## WHAT IS EXPECTED
Only lines below containing the string "TokenFilter" should be counted; please give that count by itself.

Content starts

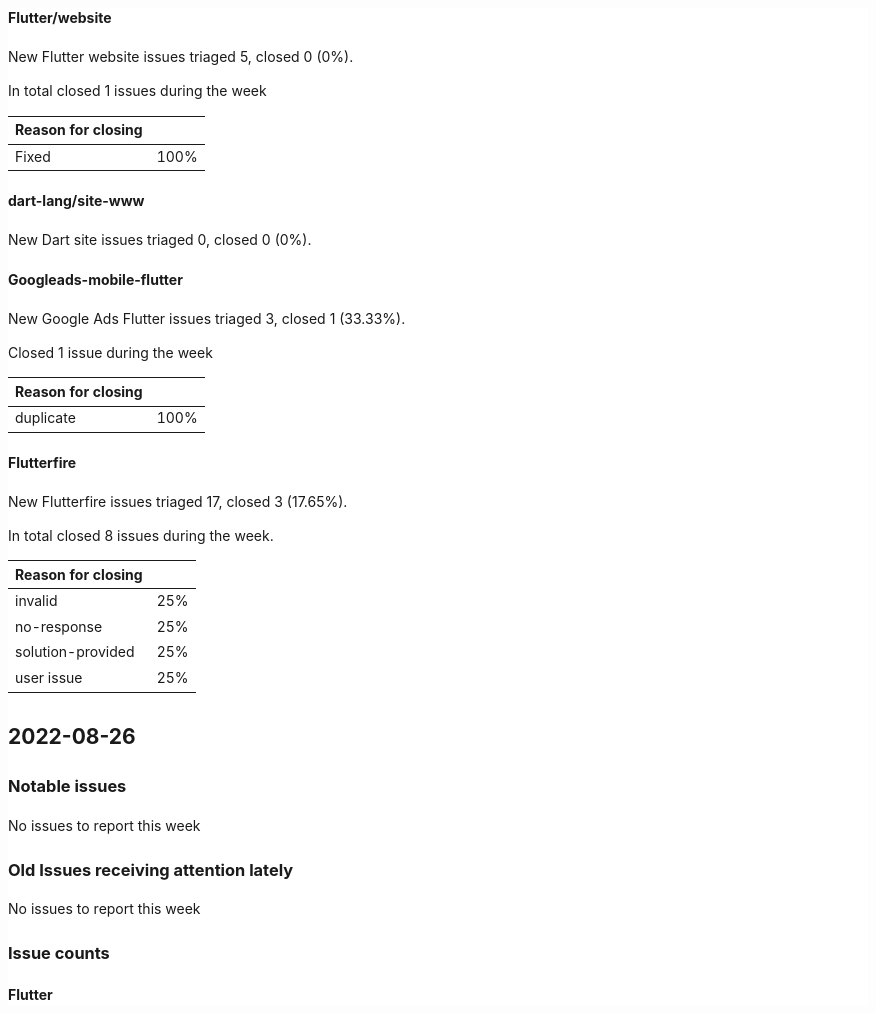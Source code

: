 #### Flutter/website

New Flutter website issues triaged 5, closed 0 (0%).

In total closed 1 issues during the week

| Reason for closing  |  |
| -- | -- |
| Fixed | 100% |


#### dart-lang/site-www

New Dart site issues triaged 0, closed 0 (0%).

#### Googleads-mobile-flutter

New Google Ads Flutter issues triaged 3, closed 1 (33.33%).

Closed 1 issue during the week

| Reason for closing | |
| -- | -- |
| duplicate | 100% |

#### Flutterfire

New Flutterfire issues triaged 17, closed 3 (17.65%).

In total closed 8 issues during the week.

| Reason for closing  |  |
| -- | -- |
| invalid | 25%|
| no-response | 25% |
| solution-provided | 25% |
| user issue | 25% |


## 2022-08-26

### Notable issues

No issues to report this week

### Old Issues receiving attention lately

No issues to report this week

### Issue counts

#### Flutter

Content ends
Content starts

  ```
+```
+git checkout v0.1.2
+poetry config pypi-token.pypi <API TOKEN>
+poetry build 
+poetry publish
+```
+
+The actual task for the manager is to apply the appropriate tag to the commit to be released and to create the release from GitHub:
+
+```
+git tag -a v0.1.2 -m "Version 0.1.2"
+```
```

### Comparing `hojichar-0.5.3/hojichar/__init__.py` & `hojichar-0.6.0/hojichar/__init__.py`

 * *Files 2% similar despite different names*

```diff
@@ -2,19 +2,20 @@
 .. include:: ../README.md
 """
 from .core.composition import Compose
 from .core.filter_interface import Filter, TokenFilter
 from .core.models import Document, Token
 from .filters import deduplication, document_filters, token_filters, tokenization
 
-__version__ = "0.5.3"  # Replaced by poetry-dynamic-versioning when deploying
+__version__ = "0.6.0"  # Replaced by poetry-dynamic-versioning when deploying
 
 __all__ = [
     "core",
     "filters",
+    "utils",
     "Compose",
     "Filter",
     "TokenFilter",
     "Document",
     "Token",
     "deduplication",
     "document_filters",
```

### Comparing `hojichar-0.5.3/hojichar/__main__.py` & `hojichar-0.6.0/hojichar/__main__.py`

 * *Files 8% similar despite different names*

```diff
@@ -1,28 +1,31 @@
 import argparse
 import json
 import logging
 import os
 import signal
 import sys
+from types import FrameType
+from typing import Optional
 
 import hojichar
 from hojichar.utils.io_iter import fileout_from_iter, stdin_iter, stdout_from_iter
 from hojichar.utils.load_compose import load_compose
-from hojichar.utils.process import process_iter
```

Content ends

## ANSWER BOX
2